*** Data ***

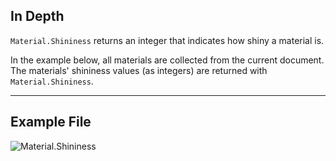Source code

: ## In Depth
`Material.Shininess` returns an integer that indicates how shiny a material is.

In the example below, all materials are collected from the current document. The materials' shininess values (as integers) are returned with `Material.Shininess`.
___
## Example File

![Material.Shininess](./Revit.Elements.Material.Shininess_img.jpg)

*** End of Data ***

Give back the records exactly, minus any pictures.

Source code

: ## In Depth
`Material.Shininess` returns an integer that indicates how shiny a material is.

In the example below, all materials are collected from the current document. The materials' shininess values (as integers) are returned with `Material.Shininess`.
___
## Example File

![Material.Shininess](./Revit.Elements.Material.Shininess_img.jpg)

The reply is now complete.